● **About this exercise**
Read the records below. Copy each line where the string "adults" occurs.
|---|
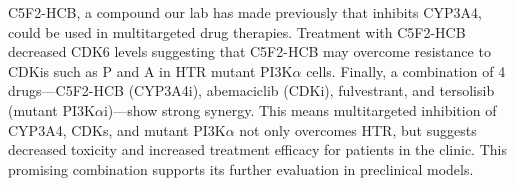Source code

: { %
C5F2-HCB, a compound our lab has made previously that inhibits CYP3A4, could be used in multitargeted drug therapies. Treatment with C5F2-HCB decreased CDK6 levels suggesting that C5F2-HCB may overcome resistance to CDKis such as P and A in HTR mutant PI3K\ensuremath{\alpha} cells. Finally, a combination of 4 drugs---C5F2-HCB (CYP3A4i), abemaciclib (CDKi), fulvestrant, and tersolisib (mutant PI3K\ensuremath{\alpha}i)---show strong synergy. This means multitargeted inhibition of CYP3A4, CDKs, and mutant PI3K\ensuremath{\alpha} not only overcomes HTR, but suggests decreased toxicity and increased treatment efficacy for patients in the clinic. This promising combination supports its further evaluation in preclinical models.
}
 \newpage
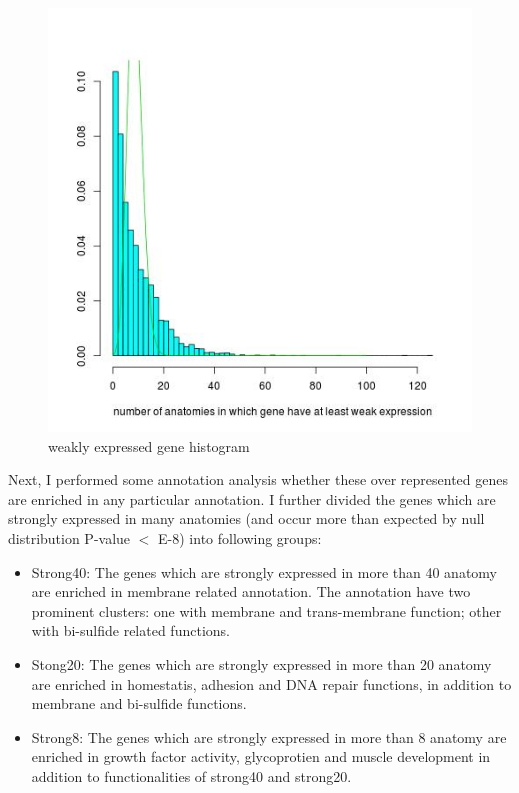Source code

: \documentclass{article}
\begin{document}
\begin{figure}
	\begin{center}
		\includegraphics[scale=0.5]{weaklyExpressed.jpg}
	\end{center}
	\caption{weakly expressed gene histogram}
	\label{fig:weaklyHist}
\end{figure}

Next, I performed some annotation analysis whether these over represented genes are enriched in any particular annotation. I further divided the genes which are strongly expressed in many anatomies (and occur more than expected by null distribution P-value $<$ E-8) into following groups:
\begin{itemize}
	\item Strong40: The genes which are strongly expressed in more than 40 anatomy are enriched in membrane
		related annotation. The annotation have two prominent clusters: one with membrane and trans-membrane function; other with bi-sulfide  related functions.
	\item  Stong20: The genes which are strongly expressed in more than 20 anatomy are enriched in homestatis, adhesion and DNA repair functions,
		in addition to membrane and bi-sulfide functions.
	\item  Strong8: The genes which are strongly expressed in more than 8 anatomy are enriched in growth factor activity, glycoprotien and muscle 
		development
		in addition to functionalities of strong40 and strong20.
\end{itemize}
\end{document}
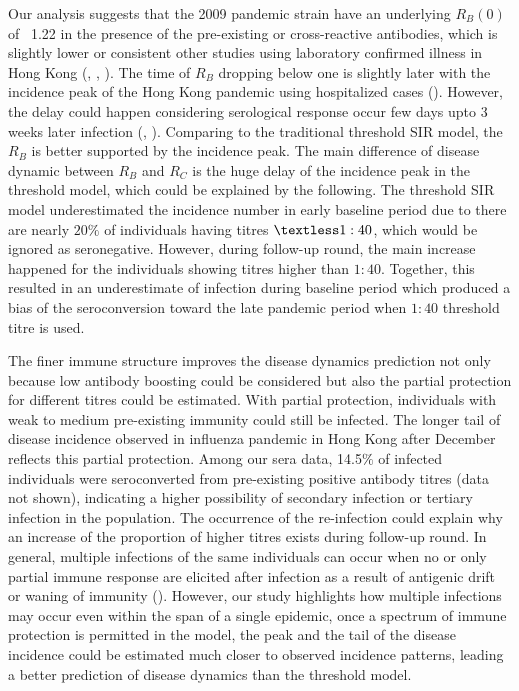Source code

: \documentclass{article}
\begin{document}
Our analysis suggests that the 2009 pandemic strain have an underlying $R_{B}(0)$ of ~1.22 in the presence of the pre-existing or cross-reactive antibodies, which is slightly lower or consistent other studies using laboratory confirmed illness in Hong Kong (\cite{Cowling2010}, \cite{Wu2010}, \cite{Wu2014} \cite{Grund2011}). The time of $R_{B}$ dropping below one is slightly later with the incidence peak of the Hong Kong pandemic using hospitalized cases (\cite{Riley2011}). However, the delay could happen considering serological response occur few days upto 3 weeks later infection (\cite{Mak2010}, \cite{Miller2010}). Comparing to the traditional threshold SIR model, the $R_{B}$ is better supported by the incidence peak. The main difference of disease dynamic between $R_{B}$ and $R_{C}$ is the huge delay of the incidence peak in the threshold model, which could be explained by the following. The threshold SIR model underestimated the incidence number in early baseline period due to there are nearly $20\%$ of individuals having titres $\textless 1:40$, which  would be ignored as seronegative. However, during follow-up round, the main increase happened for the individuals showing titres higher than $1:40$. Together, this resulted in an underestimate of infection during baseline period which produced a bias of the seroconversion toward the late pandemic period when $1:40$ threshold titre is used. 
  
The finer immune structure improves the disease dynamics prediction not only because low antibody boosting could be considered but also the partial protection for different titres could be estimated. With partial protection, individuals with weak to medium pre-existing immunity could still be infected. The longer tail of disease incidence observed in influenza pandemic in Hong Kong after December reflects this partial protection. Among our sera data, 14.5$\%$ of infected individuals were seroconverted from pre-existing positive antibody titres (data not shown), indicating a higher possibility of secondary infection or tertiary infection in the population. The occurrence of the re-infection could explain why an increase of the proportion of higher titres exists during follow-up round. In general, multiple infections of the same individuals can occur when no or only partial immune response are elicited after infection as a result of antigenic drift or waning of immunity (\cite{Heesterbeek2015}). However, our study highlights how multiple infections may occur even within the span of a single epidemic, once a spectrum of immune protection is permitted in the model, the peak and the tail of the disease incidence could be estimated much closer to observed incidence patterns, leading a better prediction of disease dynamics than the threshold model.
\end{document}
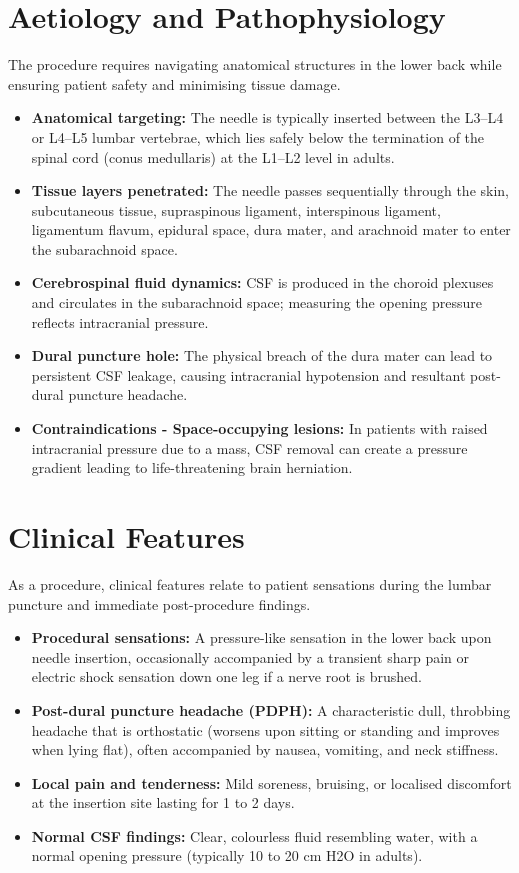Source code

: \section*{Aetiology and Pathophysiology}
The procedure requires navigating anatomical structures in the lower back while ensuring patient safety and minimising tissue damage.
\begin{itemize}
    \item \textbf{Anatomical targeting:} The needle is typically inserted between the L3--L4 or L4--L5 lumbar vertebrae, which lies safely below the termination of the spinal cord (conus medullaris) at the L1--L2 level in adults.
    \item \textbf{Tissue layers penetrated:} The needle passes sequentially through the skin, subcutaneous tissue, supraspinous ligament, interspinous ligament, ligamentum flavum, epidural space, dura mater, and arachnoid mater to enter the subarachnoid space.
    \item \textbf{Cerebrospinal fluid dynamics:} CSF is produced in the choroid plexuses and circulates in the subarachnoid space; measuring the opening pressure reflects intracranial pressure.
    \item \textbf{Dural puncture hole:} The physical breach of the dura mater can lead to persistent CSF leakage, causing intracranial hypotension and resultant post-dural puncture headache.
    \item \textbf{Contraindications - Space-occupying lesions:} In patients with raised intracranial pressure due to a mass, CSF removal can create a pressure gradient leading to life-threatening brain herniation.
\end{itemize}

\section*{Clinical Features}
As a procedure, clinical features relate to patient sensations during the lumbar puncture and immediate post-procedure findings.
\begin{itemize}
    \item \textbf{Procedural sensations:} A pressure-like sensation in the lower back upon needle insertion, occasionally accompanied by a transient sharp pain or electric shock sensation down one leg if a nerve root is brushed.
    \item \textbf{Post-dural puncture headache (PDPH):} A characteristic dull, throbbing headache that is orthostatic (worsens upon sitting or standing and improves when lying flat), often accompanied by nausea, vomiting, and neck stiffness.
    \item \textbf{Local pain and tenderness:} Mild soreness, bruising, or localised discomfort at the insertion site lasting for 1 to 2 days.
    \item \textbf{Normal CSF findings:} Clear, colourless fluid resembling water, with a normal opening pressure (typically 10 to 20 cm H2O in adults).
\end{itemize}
|---|
● **Completed exercise**
    \item \textbf{Anatomical targeting:} The needle is typically inserted between the L3--L4 or L4--L5 lumbar vertebrae, which lies safely below the termination of the spinal cord (conus medullaris) at the L1--L2 level in adults.
    \item \textbf{Normal CSF findings:} Clear, colourless fluid resembling water, with a normal opening pressure (typically 10 to 20 cm H2O in adults).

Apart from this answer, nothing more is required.